Extracted records:
--- START ---

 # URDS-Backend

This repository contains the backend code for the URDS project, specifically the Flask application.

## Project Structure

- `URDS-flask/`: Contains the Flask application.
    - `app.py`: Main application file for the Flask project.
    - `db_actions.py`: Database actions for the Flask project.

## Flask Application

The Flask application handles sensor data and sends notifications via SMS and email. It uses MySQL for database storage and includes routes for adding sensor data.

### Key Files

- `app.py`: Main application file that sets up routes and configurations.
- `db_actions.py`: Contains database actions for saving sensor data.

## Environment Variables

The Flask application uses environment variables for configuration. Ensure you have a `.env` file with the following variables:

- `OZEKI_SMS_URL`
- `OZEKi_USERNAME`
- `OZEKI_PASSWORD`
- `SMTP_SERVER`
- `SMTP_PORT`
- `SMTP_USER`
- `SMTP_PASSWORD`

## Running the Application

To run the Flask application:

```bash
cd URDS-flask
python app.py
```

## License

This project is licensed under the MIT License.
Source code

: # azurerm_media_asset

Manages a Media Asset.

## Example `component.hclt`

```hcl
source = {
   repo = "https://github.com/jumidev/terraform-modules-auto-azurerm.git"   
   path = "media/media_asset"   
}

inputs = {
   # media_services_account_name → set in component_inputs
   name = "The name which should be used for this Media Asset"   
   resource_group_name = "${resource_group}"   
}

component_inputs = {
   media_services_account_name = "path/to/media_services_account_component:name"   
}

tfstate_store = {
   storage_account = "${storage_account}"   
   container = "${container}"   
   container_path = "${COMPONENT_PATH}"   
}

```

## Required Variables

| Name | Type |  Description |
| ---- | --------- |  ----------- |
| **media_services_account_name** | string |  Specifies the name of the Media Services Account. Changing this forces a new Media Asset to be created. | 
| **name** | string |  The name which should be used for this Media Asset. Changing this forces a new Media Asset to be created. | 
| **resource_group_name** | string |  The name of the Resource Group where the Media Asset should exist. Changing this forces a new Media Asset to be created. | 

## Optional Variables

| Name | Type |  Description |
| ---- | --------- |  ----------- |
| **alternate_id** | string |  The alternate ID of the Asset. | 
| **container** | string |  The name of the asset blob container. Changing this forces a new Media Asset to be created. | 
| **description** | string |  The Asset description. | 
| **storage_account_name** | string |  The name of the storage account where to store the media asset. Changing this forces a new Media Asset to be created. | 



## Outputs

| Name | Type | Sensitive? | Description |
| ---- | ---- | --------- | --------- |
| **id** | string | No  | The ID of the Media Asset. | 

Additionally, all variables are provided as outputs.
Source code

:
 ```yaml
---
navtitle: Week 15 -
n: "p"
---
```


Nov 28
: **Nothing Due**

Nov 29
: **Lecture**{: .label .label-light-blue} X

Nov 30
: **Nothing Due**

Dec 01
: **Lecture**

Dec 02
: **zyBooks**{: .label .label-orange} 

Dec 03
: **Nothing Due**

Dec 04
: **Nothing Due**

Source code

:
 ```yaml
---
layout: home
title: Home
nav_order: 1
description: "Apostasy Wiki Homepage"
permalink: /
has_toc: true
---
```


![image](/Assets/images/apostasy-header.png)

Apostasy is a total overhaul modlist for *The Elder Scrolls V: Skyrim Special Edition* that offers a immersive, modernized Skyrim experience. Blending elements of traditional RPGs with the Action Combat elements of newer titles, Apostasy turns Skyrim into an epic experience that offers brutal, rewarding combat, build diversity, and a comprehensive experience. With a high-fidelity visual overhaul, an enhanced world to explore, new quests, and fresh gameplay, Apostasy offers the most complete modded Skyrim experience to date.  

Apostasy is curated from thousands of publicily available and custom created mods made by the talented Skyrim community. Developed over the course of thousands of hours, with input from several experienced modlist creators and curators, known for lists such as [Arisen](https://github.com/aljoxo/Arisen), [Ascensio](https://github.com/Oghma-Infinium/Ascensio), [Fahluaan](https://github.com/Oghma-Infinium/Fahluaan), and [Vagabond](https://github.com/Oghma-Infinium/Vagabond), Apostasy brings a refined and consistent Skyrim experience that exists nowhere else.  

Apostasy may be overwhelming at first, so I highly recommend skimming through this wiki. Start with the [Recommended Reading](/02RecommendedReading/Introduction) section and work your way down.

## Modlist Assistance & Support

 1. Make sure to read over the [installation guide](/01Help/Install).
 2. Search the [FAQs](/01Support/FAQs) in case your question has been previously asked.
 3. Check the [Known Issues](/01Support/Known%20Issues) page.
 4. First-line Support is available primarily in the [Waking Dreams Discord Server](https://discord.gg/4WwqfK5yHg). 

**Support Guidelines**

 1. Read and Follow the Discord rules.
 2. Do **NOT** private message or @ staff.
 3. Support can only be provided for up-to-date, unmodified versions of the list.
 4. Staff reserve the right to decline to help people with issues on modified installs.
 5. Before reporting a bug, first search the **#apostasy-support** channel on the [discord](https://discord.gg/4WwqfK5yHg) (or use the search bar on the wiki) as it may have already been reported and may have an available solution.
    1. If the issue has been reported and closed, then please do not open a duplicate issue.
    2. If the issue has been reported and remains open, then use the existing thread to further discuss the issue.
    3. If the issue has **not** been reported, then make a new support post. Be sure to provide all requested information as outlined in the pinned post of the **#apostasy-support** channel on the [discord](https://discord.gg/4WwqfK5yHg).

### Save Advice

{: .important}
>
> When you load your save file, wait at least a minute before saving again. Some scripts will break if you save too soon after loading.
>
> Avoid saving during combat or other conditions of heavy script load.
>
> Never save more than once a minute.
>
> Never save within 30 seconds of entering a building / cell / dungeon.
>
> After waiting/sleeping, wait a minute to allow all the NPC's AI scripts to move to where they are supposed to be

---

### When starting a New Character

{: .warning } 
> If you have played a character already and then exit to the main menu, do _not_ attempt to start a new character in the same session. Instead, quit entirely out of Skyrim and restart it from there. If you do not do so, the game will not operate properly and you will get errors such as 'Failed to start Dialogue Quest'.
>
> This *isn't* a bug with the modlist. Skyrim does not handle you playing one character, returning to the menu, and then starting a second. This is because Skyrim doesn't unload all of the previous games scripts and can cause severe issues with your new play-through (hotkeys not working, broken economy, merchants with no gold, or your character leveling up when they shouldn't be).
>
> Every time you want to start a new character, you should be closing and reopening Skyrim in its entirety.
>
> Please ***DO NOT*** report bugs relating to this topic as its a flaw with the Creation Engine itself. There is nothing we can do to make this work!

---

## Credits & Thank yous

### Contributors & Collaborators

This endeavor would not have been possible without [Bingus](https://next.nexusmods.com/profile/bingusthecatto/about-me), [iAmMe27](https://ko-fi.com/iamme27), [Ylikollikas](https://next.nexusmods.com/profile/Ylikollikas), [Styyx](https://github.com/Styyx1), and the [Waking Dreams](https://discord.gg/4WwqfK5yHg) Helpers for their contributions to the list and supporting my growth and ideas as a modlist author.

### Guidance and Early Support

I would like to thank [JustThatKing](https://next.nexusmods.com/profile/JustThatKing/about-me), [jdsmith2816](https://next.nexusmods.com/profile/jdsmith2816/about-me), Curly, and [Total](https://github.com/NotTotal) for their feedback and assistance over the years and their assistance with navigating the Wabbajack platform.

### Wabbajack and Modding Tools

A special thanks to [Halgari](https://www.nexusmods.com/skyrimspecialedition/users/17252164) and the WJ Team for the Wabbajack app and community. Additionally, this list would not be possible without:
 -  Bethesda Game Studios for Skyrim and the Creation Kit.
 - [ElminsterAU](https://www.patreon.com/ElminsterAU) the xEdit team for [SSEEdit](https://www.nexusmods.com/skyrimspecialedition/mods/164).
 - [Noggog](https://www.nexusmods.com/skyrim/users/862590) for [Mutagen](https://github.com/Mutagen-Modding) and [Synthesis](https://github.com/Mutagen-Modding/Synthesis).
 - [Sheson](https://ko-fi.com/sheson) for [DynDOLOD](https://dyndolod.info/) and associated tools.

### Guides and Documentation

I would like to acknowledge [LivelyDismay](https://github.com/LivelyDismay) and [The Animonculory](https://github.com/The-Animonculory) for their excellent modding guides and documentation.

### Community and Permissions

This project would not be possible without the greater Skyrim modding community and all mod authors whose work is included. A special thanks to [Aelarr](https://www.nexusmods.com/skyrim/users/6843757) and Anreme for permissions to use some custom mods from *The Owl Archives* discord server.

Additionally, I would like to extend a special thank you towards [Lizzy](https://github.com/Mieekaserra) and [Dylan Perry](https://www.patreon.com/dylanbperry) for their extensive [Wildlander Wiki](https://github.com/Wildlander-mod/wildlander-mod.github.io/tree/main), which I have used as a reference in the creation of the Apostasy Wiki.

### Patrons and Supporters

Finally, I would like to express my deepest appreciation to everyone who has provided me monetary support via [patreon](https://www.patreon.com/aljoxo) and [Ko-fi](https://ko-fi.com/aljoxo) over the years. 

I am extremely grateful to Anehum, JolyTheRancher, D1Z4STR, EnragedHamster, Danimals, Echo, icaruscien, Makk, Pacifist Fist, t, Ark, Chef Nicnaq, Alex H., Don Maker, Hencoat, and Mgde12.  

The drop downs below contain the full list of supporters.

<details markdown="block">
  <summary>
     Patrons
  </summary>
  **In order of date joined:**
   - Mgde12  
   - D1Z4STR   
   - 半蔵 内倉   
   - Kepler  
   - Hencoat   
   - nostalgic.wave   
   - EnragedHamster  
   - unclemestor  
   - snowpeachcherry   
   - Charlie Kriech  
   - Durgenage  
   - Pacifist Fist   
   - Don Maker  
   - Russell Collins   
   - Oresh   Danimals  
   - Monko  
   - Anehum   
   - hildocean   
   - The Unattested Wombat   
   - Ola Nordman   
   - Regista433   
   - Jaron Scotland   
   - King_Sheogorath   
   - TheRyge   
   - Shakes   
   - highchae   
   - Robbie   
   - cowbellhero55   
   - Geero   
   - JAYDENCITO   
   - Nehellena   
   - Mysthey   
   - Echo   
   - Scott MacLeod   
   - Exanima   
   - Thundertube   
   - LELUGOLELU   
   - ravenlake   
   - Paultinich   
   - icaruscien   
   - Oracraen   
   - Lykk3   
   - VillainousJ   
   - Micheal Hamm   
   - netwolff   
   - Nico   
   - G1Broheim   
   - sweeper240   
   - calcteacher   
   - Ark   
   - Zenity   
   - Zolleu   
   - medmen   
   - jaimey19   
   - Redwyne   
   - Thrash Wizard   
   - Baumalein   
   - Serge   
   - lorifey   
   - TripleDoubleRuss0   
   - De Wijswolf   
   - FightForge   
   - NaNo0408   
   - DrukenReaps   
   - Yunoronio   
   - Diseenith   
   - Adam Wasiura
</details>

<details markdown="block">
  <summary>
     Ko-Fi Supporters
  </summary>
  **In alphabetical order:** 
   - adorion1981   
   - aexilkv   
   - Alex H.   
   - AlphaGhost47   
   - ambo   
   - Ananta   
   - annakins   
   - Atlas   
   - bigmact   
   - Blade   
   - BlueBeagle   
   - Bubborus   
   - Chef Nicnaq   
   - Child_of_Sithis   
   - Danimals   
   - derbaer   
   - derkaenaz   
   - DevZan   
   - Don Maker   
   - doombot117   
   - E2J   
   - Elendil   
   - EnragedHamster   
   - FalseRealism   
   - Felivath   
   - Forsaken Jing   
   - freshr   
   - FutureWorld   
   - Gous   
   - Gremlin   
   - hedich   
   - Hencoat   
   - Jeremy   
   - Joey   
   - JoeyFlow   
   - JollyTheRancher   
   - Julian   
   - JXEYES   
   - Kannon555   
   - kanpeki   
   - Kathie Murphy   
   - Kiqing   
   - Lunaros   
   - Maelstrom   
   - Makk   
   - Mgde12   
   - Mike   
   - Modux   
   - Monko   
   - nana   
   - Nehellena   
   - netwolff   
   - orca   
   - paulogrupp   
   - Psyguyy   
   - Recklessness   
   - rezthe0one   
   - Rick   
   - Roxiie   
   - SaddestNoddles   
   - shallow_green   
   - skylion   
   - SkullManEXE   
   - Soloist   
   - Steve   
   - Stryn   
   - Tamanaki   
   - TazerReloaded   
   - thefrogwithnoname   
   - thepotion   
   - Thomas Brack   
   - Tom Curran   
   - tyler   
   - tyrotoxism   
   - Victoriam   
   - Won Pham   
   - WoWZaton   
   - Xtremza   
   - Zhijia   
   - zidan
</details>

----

--- END ---

> Brief: Copy out the data above word for word, starting at its first line and ending with the line that contains "file for the Flask project.".

> Response for this exercise:
 # URDS-Backend

This repository contains the backend code for the URDS project, specifically the Flask application.

## Project Structure

- `URDS-flask/`: Contains the Flask application.
    - `app.py`: Main application file for the Flask project.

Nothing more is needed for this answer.